Various Microsoft services in Japan and New Zealand are also battling tech issues.
Senad said the incident highlights the mindset in IT to adopt trends like cloud computing – without fully considering the risks.
He explained: “Every single airline in the world is the problem.
“If we convert this to money, I think that billions is going to take right now.
“The reason for these billions flying is not the cost itself. It’s a collective mindset problem.”
The CrowdStrike incident serves as a wake-up call for the industry to reassess the balance between innovation and reliability, he said.
Cybersecurity software firm CrowdStrike say they have identified the issue behind the global outage as a flawed anti-viral update.
The firm are reportedly used by Microsoft to handle various updates to their systems.
Microsoft has since announced it is taking “mitigation actions” against the issues.
They said via X: “Our services are still seeing continuous improvements while we continue to take mitigation actions.
“We remain committed in treating this event with the highest priority and urgency while we continue to address the lingering impact for the remaining Microsoft 365 apps that are in a degraded state.”
A Microsoft spokesperson told Bloomberg that a “resolution is forthcoming”.
CrowdStrike said in a post on their website: “CrowdStrike is aware of reports of crashes on Windows related to the Falcon Sensor.”
They confirmed it isn’t a hack or a cyber attack that caused the issues.
President & CEO George Kurtz said on X: “CrowdStrike is actively working with customers impacted by a defect found in a single content update for Windows hosts.
“The issue has been identified, isolated and a fix has been deployed.”
It comes as American Airlines, Delta, and United flights were forced to stay in the air as the global outage sparked travel chaos for flyers.
And NHS GP surgeries confirmed they are now unable to access patient records or book appointments.

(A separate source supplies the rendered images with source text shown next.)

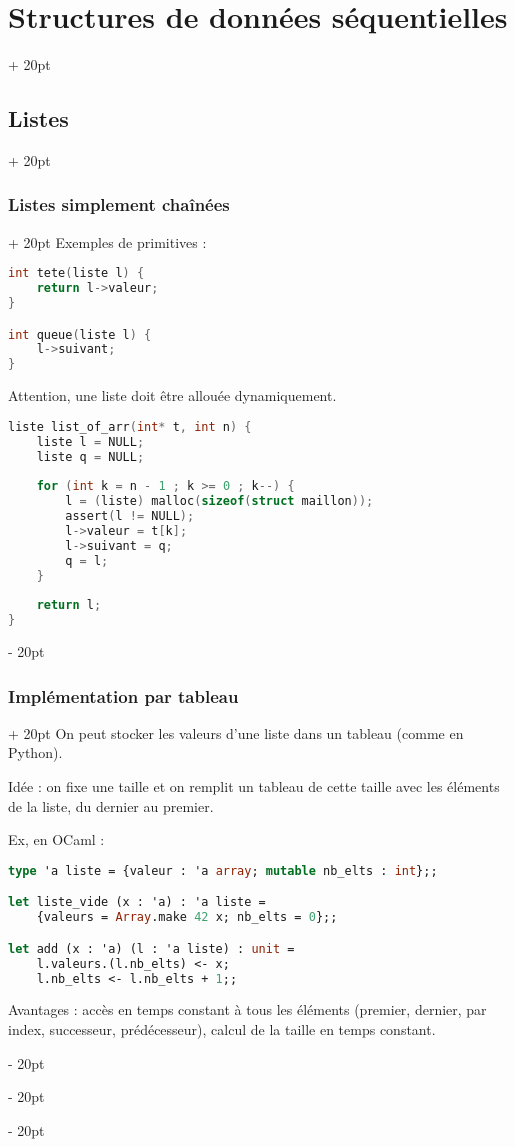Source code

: \documentclass[a4paper, 12pt, twoside]{article}
\newcommand{\ind}[1][20pt]{\advance\leftskip + #1}
\newcommand{\deind}[1][20pt]{\advance\leftskip - #1}
\newenvironment{indt}[2][20pt]{#2 \par \ind[#1]}{\par \deind} %
\begin{document}
\begin{indt}{\section{Structures de données séquentielles}}
\begin{indt}{\subsection{Listes}}
\begin{indt}{\subsubsection{Listes simplement chaînées}}
                Exemples de primitives :
                
                \begin{lstlisting}[language=C, xleftmargin=80pt]
int tete(liste l) {
    return l->valeur;
}

int queue(liste l) {
    l->suivant;
}\end{lstlisting}
                
                Attention, une liste doit être allouée dynamiquement.
                
                \begin{lstlisting}[language=C, xleftmargin=80pt]
liste list_of_arr(int* t, int n) {
    liste l = NULL;
    liste q = NULL;
    
    for (int k = n - 1 ; k >= 0 ; k--) {
        l = (liste) malloc(sizeof(struct maillon));
        assert(l != NULL);
        l->valeur = t[k];
        l->suivant = q;
        q = l;
    }
    
    return l;
}\end{lstlisting}
            \end{indt}
            
            \vspace{6pt}
            
            \begin{indt}{\subsubsection{Implémentation par tableau}}
                On peut stocker les valeurs d'une liste dans un tableau (comme en Python).
                
                Idée : on fixe une taille et on remplit un tableau de cette taille avec les éléments de la liste, du dernier au premier.
                
                Ex, en OCaml :
                \begin{lstlisting}[language=Caml, xleftmargin=80pt]
type 'a liste = {valeur : 'a array; mutable nb_elts : int};;

let liste_vide (x : 'a) : 'a liste =
    {valeurs = Array.make 42 x; nb_elts = 0};;

let add (x : 'a) (l : 'a liste) : unit =
    l.valeurs.(l.nb_elts) <- x;
    l.nb_elts <- l.nb_elts + 1;;\end{lstlisting}
                
                Avantages : accès en temps constant à tous les éléments (premier, dernier, par index, successeur, prédécesseur), calcul de la taille en temps constant.
                

\end{indt}
\end{indt}
\end{indt}
\end{document}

Sky News and Sky Sports have also been rocked by the outages with them going off air completely – leaving viewers baffled by the severe disruption.
Friday’s Sky News breakfast show was wiped off computer and TV screens for hours with a statement apologising for the “interruption” being shown instead.
'Trail of destruction'
By Jamie Harris Assistant Technology and Science Editor at The Sun
This is probably one of the biggest outages that I have witnessed in my career as a technology journalist.

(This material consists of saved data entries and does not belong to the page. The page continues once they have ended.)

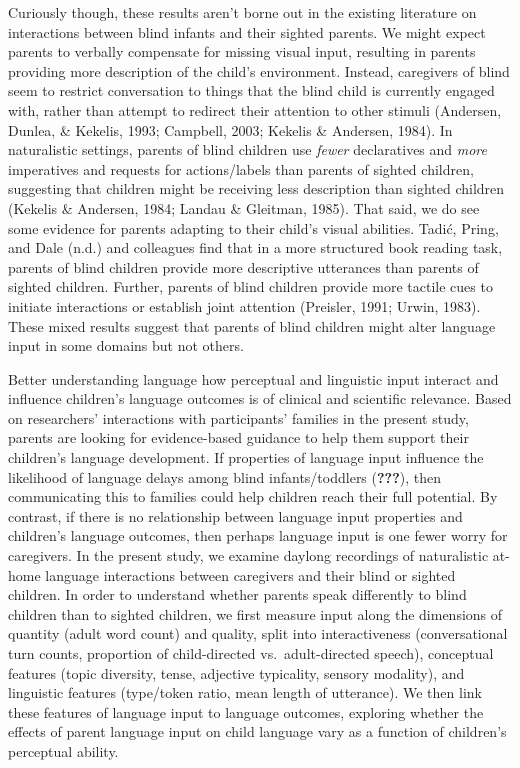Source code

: \documentclass[english,man]{apa6}
\begin{document}
Curiously though, these results aren't borne out in the existing literature on interactions between blind infants and their sighted parents. We might expect parents to verbally compensate for missing visual input, resulting in parents providing more description of the child's environment. Instead, caregivers of blind seem to restrict conversation to things that the blind child is currently engaged with, rather than attempt to redirect their attention to other stimuli (Andersen, Dunlea, \& Kekelis, 1993; Campbell, 2003; Kekelis \& Andersen, 1984). In naturalistic settings, parents of blind children use \emph{fewer} declaratives and \emph{more} imperatives and requests for actions/labels than parents of sighted children, suggesting that children might be receiving less description than sighted children (Kekelis \& Andersen, 1984; Landau \& Gleitman, 1985). That said, we do see some evidence for parents adapting to their child's visual abilities. Tadić, Pring, and Dale (n.d.) and colleagues find that in a more structured book reading task, parents of blind children provide more descriptive utterances than parents of sighted children. Further, parents of blind children provide more tactile cues to initiate interactions or establish joint attention (Preisler, 1991; Urwin, 1983). These mixed results suggest that parents of blind children might alter language input in some domains but not others.

Better understanding language how perceptual and linguistic input interact and influence children's language outcomes is of clinical and scientific relevance. Based on researchers' interactions with participants' families in the present study, parents are looking for evidence-based guidance to help them support their children's language development. If properties of language input influence the likelihood of language delays among blind infants/toddlers ({\textbf{???}}), then communicating this to families could help children reach their full potential. By contrast, if there is no relationship between language input properties and children's language outcomes, then perhaps language input is one fewer worry for caregivers. In the present study, we examine daylong recordings of naturalistic at-home language interactions between caregivers and their blind or sighted children. In order to understand whether parents speak differently to blind children than to sighted children, we first measure input along the dimensions of quantity (adult word count) and quality, split into interactiveness (conversational turn counts, proportion of child-directed vs.~adult-directed speech), conceptual features (topic diversity, tense, adjective typicality, sensory modality), and linguistic features (type/token ratio, mean length of utterance). We then link these features of language input to language outcomes, exploring whether the effects of parent language input on child language vary as a function of children's perceptual ability.
\end{document}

It’s been so far reaching, affecting multiple countries and multiple sectors, from aviation, healthcare, travel, rail travel, media.
So this is a really huge outage and it’s been going on now for several hours.

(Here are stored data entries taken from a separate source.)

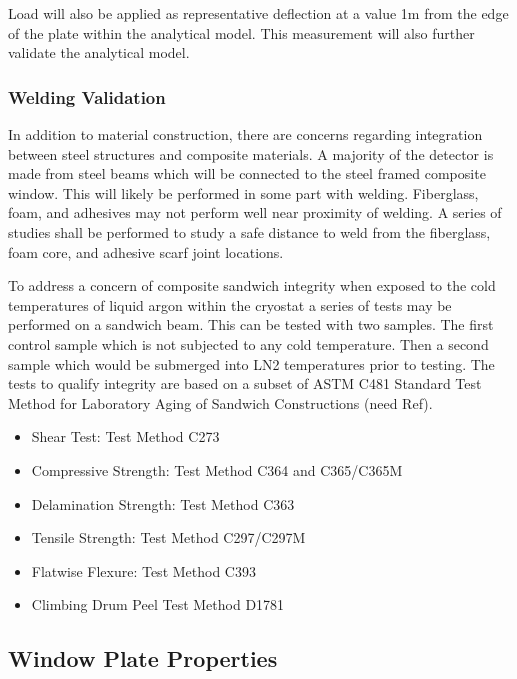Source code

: Load will also be applied as representative deflection at a value 1m from the edge of the plate within
the analytical model. This measurement will also further validate the analytical model.

\subsubsection{Welding Validation}
\label{sec:cryost-proto-sandbeam-weldval}

In addition to material construction, there are concerns regarding integration between steel
structures and composite materials. A majority of the detector is made from steel beams which will
be connected to the steel framed composite window. This will likely be performed in some part with
welding. Fiberglass, foam, and adhesives may not perform well near proximity of welding. A series
of studies shall be performed to study a safe distance to weld from the fiberglass, foam core, and
adhesive scarf joint locations.

To address a concern of composite sandwich integrity when exposed to the cold temperatures of
liquid argon within the cryostat a series of tests may be performed on a sandwich beam. This can be
tested with two samples. The first control sample which is not subjected to any cold temperature.
Then a second sample which would be submerged into LN2 temperatures prior to testing.
The tests to qualify integrity are based on a subset of ASTM C481 Standard Test Method for
Laboratory Aging of Sandwich Constructions (need Ref).

\begin{itemize}
    \item Shear Test: Test Method C273
    \item Compressive Strength: Test Method C364 and C365/C365M
    \item Delamination Strength: Test Method C363
    \item Tensile Strength: Test Method C297/C297M
    \item Flatwise Flexure: Test Method C393
    \item Climbing Drum Peel Test Method D1781
\end{itemize}

\subsection{Window Plate Properties}
\label{sec:cryost-proto-winplate-prop}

We’ve seen Sky News go off air and other broadcasters struggling, banking systems, GP, systems, airlines – you name it.
People across the world have been saying that they’ve been getting the dreaded “blue screen of death” which we’ve all seen before and is not ideal for people logging into work on a Friday morning.
Glitches happen all the time and are usually brief but with this one it has gone on for hours. Nobody really seems to know when it’s going to end and so there’s just a trail of destruction in its path.
The situation just shows how dependent we are on technology these days.
Experts are still trying to ascertain exactly what caused this – and crucially how to fix it – but many have pointed the blame at US cybersecurity firm CrowdStrike.
Part of the problem is so many large companies are dependent on so few companies to manage IT resources.
So if one goes down, then essentially, it’s a domino effect, and everyone else suffers.